4. Failure to Respond
Finally, Bartley contends that his counsel failed to respond to his communications. As his most compelling evidence, he references a portion of the sentencing transcript where his counsel states
[His mental illness is] certainly the reason that he has bombarded the Court, the Government, my law office and other people with letters. The letters, they don't make sense. None of the letters make sense. I stopped reading them. I put them in a big pile in my office and that's someone who's mentally ill. That's who does that over and over and over and over again. They serve no purpose. They're not addressed to the Court. They're not relevant to the proceedings. He's mentally ill.(Dkt. No. 165 at 70-71).
Setting aside whether counsel's failure to read and respond to every one of Bartley's numerous letters was objectively unreasonable, Bartley cannot demonstrate that such failure resulted in any prejudice. Indeed, in addition to stating that he “stopped reading [the letters],” counsel also stated that the letters “don't make sense” and were “not relevant to the proceedings.” Id. Accordingly, Bartley has not established that counsel's failure to read and respond to every letter he sent would have altered the outcome of his case.
As Bartley is unable to satisfy both prongs of Strickland on any ground, his ineffective assistance of counsel claim fails.
IV. CONCLUSION
For the reasons discussed, the Court DENIES Bartley's § 2255 petition (Dkt. No. 216) and DENIES his motion for a separate claim of actual innocence (Dkt. No. 201).
It is so ORDERED.
The Clerk SHALL enter a separate judgment order in favor of the United States; transmit copies of this Order and the judgment order to Bartley by certified mail, return receipt requested, and to counsel of record by electronic means; and strike this case from the Court's active docket.
V. CERTIFICATE OF APPEALABILITY
Pursuant to Rule 11(a) of the Rules Governing § 2255 Proceedings, the district court “must issue or deny a certificate of appealability when it enters a final order adverse to the applicant” in such cases. If the court denies the certificate, “the parties may not appeal the denial but may seek a certificate from the court of appeals under Federal Rule of Appellate Procedure 22.” Rules Governing Section 2255 Proceedings 11(a).

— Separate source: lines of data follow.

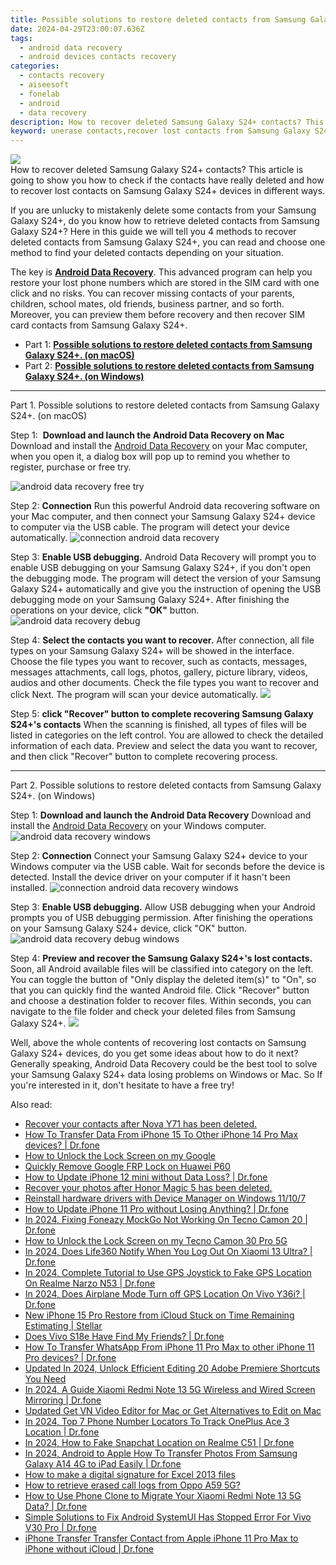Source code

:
 ```yaml
---
title: Possible solutions to restore deleted contacts from Samsung Galaxy S24+.
date: 2024-04-29T23:00:07.636Z
tags: 
  - android data recovery
  - android devices contacts recovery
categories: 
  - contacts recovery
  - aiseesoft
  - fonelab
  - android
  - data recovery
description: How to recover deleted Samsung Galaxy S24+ contacts? This article is going to show you how to check if the contacts have really deleted and how to recover lost contacts on Samsung Galaxy S24+ devices in different ways.
keyword: unerase contacts,recover lost contacts from Samsung Galaxy S24+,regain missing contacts,retrieve wiped phone number Samsung Galaxy S24+,Samsung Galaxy S24+ contacts recovery,android contacts retrieval,Samsung Galaxy S24+ reset but recover contacts,does the Samsung Galaxy S24+ have a backup for deleted contacts,Samsung Galaxy S24+ delete contacts recover,Samsung Galaxy S24+ deleted contacts,Samsung Galaxy S24+ contacts deleted itself
---
```


<img src="https://img0mobiles.techidaily.com/images/best-assets/devices/samsung/samsung-galaxy-s24plus/3.jpg" class="atpl-imgstyle"  />

<div class="atpl-content atpl-for-fonelab-android recover-contacts">

<div class="atpl-post-description-part-1">
How to recover deleted Samsung Galaxy S24+ contacts? This article is going to show you how to check if the contacts have really deleted and how to recover lost contacts on Samsung Galaxy S24+ devices in different ways.
</div>




<div class="atpl-post-description-part-2">
<div class="tpl-content-sub-paragraph-content">
  <p>
    If you are unlucky to mistakenly delete some contacts from your Samsung Galaxy S24+, do you know how to retrieve deleted contacts from Samsung Galaxy S24+? Here in this guide we will tell you 4 methods to recover deleted contacts from Samsung Galaxy S24+, you can read and choose one method to find your deleted contacts depending on your situation.
  </p>
</div>
</div>

<div class="atpl-post-description-part-3">
<div class="tpl-content-sub-paragraph-normal">
    <p>
        The key is <a href="https://tools.techidaily.com/aiseesoft-android-data-recovery/" ><strong>Android Data Recovery</strong></a>. This advanced program can help you restore your lost phone numbers which are stored in the SIM card with one click and no risks. You can recover missing contacts of your parents, children, school mates, old friends, business partner, and so forth. Moreover, you can preview them before recovery and then recover SIM card contacts from Samsung Galaxy S24+.
    </p>
</div>
</div>


<ul>
  <li>Part 1: <strong><a href="#p1"> Possible solutions to restore deleted contacts from Samsung Galaxy S24+.  (on macOS)</a></strong></li>
  <li>Part 2: <strong><a href="#p2"> Possible solutions to restore deleted contacts from Samsung Galaxy S24+.  (on Windows)</a></strong></li>
</ul>




<!-- Part 1 -->
<a id="p1" name="p1" ></a><hr>

<div>
  <span class="atpl-step-part-style">Part 1. Possible solutions to restore deleted contacts from Samsung Galaxy S24+. (on macOS)</span>
</div>  

<span class="atpl-stepstyle-a"><span>Step 1: </span></span> <strong>Download and launch the Android Data Recovery on Mac</strong>
Download and install the <a href="https://tools.techidaily.com/aiseesoft-android-data-recovery/" >Android Data Recovery</a> on your Mac computer, when you open it, a dialog box will pop up to remind you whether to register, purchase or free try.

<img src="https://tools.techidaily.com/images/apps/aiseesoft/android-data-recovery/mac-free-try.png" class="atpl-imgstyle" alt="android data recovery free try" />

<span class="atpl-stepstyle-a"><span>Step 2: </span></span> <strong>Connection</strong>
Run this powerful Android data recovering software on your Mac computer, and then connect your Samsung Galaxy S24+ device to computer via the USB cable. The program will detect your device automatically.
<img src="https://tools.techidaily.com/images/apps/aiseesoft/android-data-recovery/mac-connection-interface.jpg" class="atpl-imgstyle" alt="connection android data recovery" />

<span class="atpl-stepstyle-a"><span>Step 3: </span></span> <strong>Enable USB debugging.</strong>
Android Data Recovery will prompt you to enable USB debugging on your Samsung Galaxy S24+, if you don't open the debugging mode. The program will detect the version of your Samsung Galaxy S24+ automatically and give you the instruction of opening the USB debugging mode on your Samsung Galaxy S24+. After finishing the operations on your device, click <strong>"OK"</strong> button.
<img src="https://tools.techidaily.com/images/apps/aiseesoft/android-data-recovery/mac-android-usb-debug.jpg"  class="atpl-imgstyle" alt="android data recovery debug" />

<span class="atpl-stepstyle-a"><span>Step 4: </span></span> <strong>Select the contacts you want to recover.</strong>
After connection, all file types on your Samsung Galaxy S24+ will be showed in the interface. Choose the file types you want to recover, such as contacts, messages, messages attachments, call logs, photos, gallery, picture library, videos, audios and other documents. Check the file types you want to recover and click Next. The program will scan your device automatically.
<img src="https://tools.techidaily.com/images/apps/aiseesoft/android-data-recovery/mac-choose-type-contacts.jpg" class="atpl-imgstyle"  />

<span class="atpl-stepstyle-a"><span>Step 5: </span></span> <strong>click "Recover" button to  complete recovering Samsung Galaxy S24+'s contacts</strong>
When the scanning is finished, all types of files will be listed in categories on the left control. You are allowed to check the detailed information of each data. Preview and select the data you want to recover, and then click "Recover" button to complete recovering process.


<a id="p2" name="p2"></a><hr>

<!-- Part 2 -->
<div>
  <span class="atpl-step-part-style">Part 2. Possible solutions to restore deleted contacts from Samsung Galaxy S24+. (on Windows)</span>
</div>

<span class="atpl-stepstyle-a"><span>Step 1: </span></span> <strong>Download and launch the Android Data Recovery</strong>
Download and install the <a href="https://tools.techidaily.com/aiseesoft-android-data-recovery/" >Android Data Recovery</a> on your Windows computer.
<img src="https://tools.techidaily.com/images/apps/aiseesoft/android-data-recovery/win-start-interface.png"  class="atpl-imgstyle" alt="android data recovery windows" />

<span class="atpl-stepstyle-a"><span>Step 2: </span></span> <strong>Connection</strong>
Connect your Samsung Galaxy S24+ device to your Windows computer via the USB cable. Wait for seconds before the device is detected. Install the device driver on your computer if it hasn't been installed.
<img src="https://tools.techidaily.com/images/apps/aiseesoft/android-data-recovery/win-connection-interface.png" class="atpl-imgstyle" alt="connection android data recovery windows" />

<span class="atpl-stepstyle-a"><span>Step 3: </span></span> <strong>Enable USB debugging.</strong>
Allow USB debugging when your Android prompts you of USB debugging permission. After finishing the operations on your Samsung Galaxy S24+ device, click "OK" button.
<img src="https://tools.techidaily.com/images/apps/aiseesoft/android-data-recovery/win-android-usb-debug.png" class="atpl-imgstyle" alt="android data recovery debug windows" />

<span class="atpl-stepstyle-a"><span>Step 4: </span></span> <strong>Preview and recover the Samsung Galaxy S24+'s lost contacts.</strong>
Soon, all Android available files will be classified into category on the left. You can toggle the button of "Only display the deleted item(s)" to "On", so that you can quickly find the wanted Android file. Click "Recover" button and choose a destination folder to recover files. Within seconds, you can navigate to the file folder and check your deleted files from Samsung Galaxy S24+.
<img src="https://tools.techidaily.com/images/apps/aiseesoft/android-data-recovery/win-recover-contacts.jpg" class="atpl-imgstyle"  />

<div class="atpl-post-description-part-4">
<div class="tpl-content-sub-paragraph-normal">
    <p>
        Well, above the whole contents of recovering lost contacts on Samsung Galaxy S24+ devices, do you get some ideas about how to do it next? Generally speaking, Android Data Recovery could be the best tool to solve your Samsung Galaxy S24+ data losing problems on Windows or Mac. So If you're interested in it, don't hesitate to have a free try!
    </p>
</div>
</div>

<ins class="adsbygoogle"
     style="display:block"
     data-ad-client="ca-pub-7571918770474297"
     data-ad-slot="8358498916"
     data-ad-format="auto"
     data-full-width-responsive="true"></ins>



</div>
<ins class="adsbygoogle"
    style="display:block"
    data-ad-format="autorelaxed"
    data-ad-client="ca-pub-7571918770474297"
    data-ad-slot="1223367746"></ins>

<span class="atpl-alsoreadstyle">Also read:</span>
<div><ul>
<li><a href="https://review-topics.techidaily.com/recover-your-contacts-after-nova-y71-has-been-deleted-by-fonelab-android-recover-contacts/"><u>Recover your contacts after Nova Y71 has been deleted.</u></a></li>
<li><a href="https://review-topics.techidaily.com/how-to-transfer-data-from-iphone-15-to-other-iphone-14-pro-max-devices-drfone-by-drfone-transfer-data-from-ios-transfer-data-from-ios/"><u>How To Transfer Data From iPhone 15 To Other iPhone 14 Pro Max devices? | Dr.fone</u></a></li>
<li><a href="https://review-topics.techidaily.com/how-to-unlock-the-lock-screen-on-my-google-by-drfone-android-unlock-android-unlock/"><u>How to Unlock the Lock Screen on my Google</u></a></li>
<li><a href="https://review-topics.techidaily.com/quickly-remove-google-frp-lock-on-huawei-p60-by-drfone-android-unlock-remove-google-frp/"><u>Quickly Remove Google FRP Lock on Huawei P60</u></a></li>
<li><a href="https://review-topics.techidaily.com/how-to-update-iphone-12-mini-without-data-loss-drfone-by-drfone-ios-system-repair-ios-system-repair/"><u>How to Update iPhone 12 mini without Data Loss? | Dr.fone</u></a></li>
<li><a href="https://review-topics.techidaily.com/recover-your-photos-after-honor-magic-5-has-been-deleted-by-fonelab-android-recover-photos/"><u>Recover your photos after Honor Magic 5 has been deleted.</u></a></li>
<li><a href="https://review-topics.techidaily.com/reinstall-hardware-drivers-with-device-manager-on-windows-11107-by-drivereasy-guide/"><u>Reinstall hardware drivers with Device Manager on Windows 11/10/7</u></a></li>
<li><a href="https://review-topics.techidaily.com/how-to-update-iphone-11-pro-without-losing-anything-drfone-by-drfone-ios-system-repair-ios-system-repair/"><u>How to Update iPhone 11 Pro without Losing Anything? | Dr.fone</u></a></li>
<li><a href="https://review-topics.techidaily.com/in-2024-fixing-foneazy-mockgo-not-working-on-tecno-camon-20-drfone-by-drfone-virtual-android/"><u>In 2024, Fixing Foneazy MockGo Not Working On Tecno Camon 20 | Dr.fone</u></a></li>
<li><a href="https://review-topics.techidaily.com/how-to-unlock-the-lock-screen-on-my-tecno-camon-30-pro-5g-by-drfone-android-unlock-android-unlock/"><u>How to Unlock the Lock Screen on my Tecno Camon 30 Pro 5G</u></a></li>
<li><a href="https://review-topics.techidaily.com/in-2024-does-life360-notify-when-you-log-out-on-xiaomi-13-ultra-drfone-by-drfone-virtual-android/"><u>In 2024, Does Life360 Notify When You Log Out On Xiaomi 13 Ultra? | Dr.fone</u></a></li>
<li><a href="https://review-topics.techidaily.com/in-2024-complete-tutorial-to-use-gps-joystick-to-fake-gps-location-on-realme-narzo-n53-drfone-by-drfone-virtual-android/"><u>In 2024, Complete Tutorial to Use GPS Joystick to Fake GPS Location On Realme Narzo N53 | Dr.fone</u></a></li>
<li><a href="https://review-topics.techidaily.com/in-2024-does-airplane-mode-turn-off-gps-location-on-vivo-y36i-drfone-by-drfone-virtual-android/"><u>In 2024, Does Airplane Mode Turn off GPS Location On Vivo Y36i? | Dr.fone</u></a></li>
<li><a href="https://review-topics.techidaily.com/new-iphone-15-pro-restore-from-icloud-stuck-on-time-remaining-estimating-stellar-by-stellar-data-recovery-ios-iphone-data-recovery/"><u>New iPhone 15 Pro Restore from iCloud Stuck on Time Remaining Estimating | Stellar</u></a></li>
<li><a href="https://review-topics.techidaily.com/does-vivo-s18e-have-find-my-friends-drfone-by-drfone-virtual-android/"><u>Does Vivo S18e Have Find My Friends? | Dr.fone</u></a></li>
<li><a href="https://review-topics.techidaily.com/how-to-transfer-whatsapp-from-iphone-11-pro-max-to-other-iphone-11-pro-devices-drfone-by-drfone-transfer-whatsapp-from-ios-transfer-whatsapp-from-ios/"><u>How To Transfer WhatsApp From iPhone 11 Pro Max to other iPhone 11 Pro devices? | Dr.fone</u></a></li>
<li><a href="https://ai-video-apps.techidaily.com/updated-in-2024-unlock-efficient-editing-20-adobe-premiere-shortcuts-you-need/"><u>Updated In 2024, Unlock Efficient Editing 20 Adobe Premiere Shortcuts You Need</u></a></li>
<li><a href="https://screen-mirror.techidaily.com/in-2024-a-guide-xiaomi-redmi-note-13-5g-wireless-and-wired-screen-mirroring-drfone-by-drfone-android/"><u>In 2024, A Guide Xiaomi Redmi Note 13 5G Wireless and Wired Screen Mirroring | Dr.fone</u></a></li>
<li><a href="https://ai-vdieo-software.techidaily.com/updated-get-vn-video-editor-for-mac-or-get-alternatives-to-edit-on-mac/"><u>Updated Get VN Video Editor for Mac or Get Alternatives to Edit on Mac</u></a></li>
<li><a href="https://android-location-track.techidaily.com/in-2024-top-7-phone-number-locators-to-track-oneplus-ace-3-location-drfone-by-drfone-virtual-android/"><u>In 2024, Top 7 Phone Number Locators To Track OnePlus Ace 3 Location | Dr.fone</u></a></li>
<li><a href="https://location-social.techidaily.com/in-2024-how-to-fake-snapchat-location-on-realme-c51-drfone-by-drfone-virtual-android/"><u>In 2024, How to Fake Snapchat Location on Realme C51 | Dr.fone</u></a></li>
<li><a href="https://android-transfer.techidaily.com/in-2024-android-to-apple-how-to-transfer-photos-from-samsung-galaxy-a14-4g-to-ipad-easily-drfone-by-drfone-transfer-from-android-transfer-from-android/"><u>In 2024, Android to Apple How To Transfer Photos From Samsung Galaxy A14 4G to iPad Easily | Dr.fone</u></a></li>
<li><a href="https://blog-min.techidaily.com/how-to-make-a-digital-signature-for-excel-2013-files-by-ldigisigner-sign-a-excel-sign-a-excel/"><u>How to make a digital signature for Excel 2013 files</u></a></li>
<li><a href="https://blog-min.techidaily.com/how-to-retrieve-erased-call-logs-from-oppo-a59-5g-by-fonelab-android-recover-call-logs/"><u>How to retrieve erased call logs from Oppo A59 5G?</u></a></li>
<li><a href="https://android-transfer.techidaily.com/how-to-use-phone-clone-to-migrate-your-xiaomi-redmi-note-13-5g-data-drfone-by-drfone-transfer-from-android-transfer-from-android/"><u>How to Use Phone Clone to Migrate Your Xiaomi Redmi Note 13 5G Data? | Dr.fone</u></a></li>
<li><a href="https://fix-guide.techidaily.com/simple-solutions-to-fix-android-systemui-has-stopped-error-for-vivo-v30-pro-drfone-by-drfone-fix-android-problems-fix-android-problems/"><u>Simple Solutions to Fix Android SystemUI Has Stopped Error For Vivo V30 Pro | Dr.fone</u></a></li>
<li><a href="https://iphone-transfer.techidaily.com/iphone-transfer-transfer-contact-from-apple-iphone-11-pro-max-to-iphone-without-icloud-drfone-by-drfone-transfer-from-ios/"><u>iPhone Transfer Transfer Contact from Apple iPhone 11 Pro Max to iPhone without iCloud | Dr.fone</u></a></li>
</ul></div>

The Court finds it inappropriate to issue a certificate of appealability in this matter because Bartley has not made a “substantial showing of the denial of a constitutional right.” See 28 U.S.C. § 2253(c)(2). A petitioner satisfies this standard by demonstrating that reasonable jurists would find that any assessment of the constitutional claims by the district court is debatable or wrong and that any dispositive procedural ruling by the district court is likewise debatable. See Miller-El v. Cockrell, 537 U.S. 322, 336-38 (2003). Upon review of the record, the Court concludes that Bartley has failed to make the requisite showing, and DENIES issuing a certificate of appealability.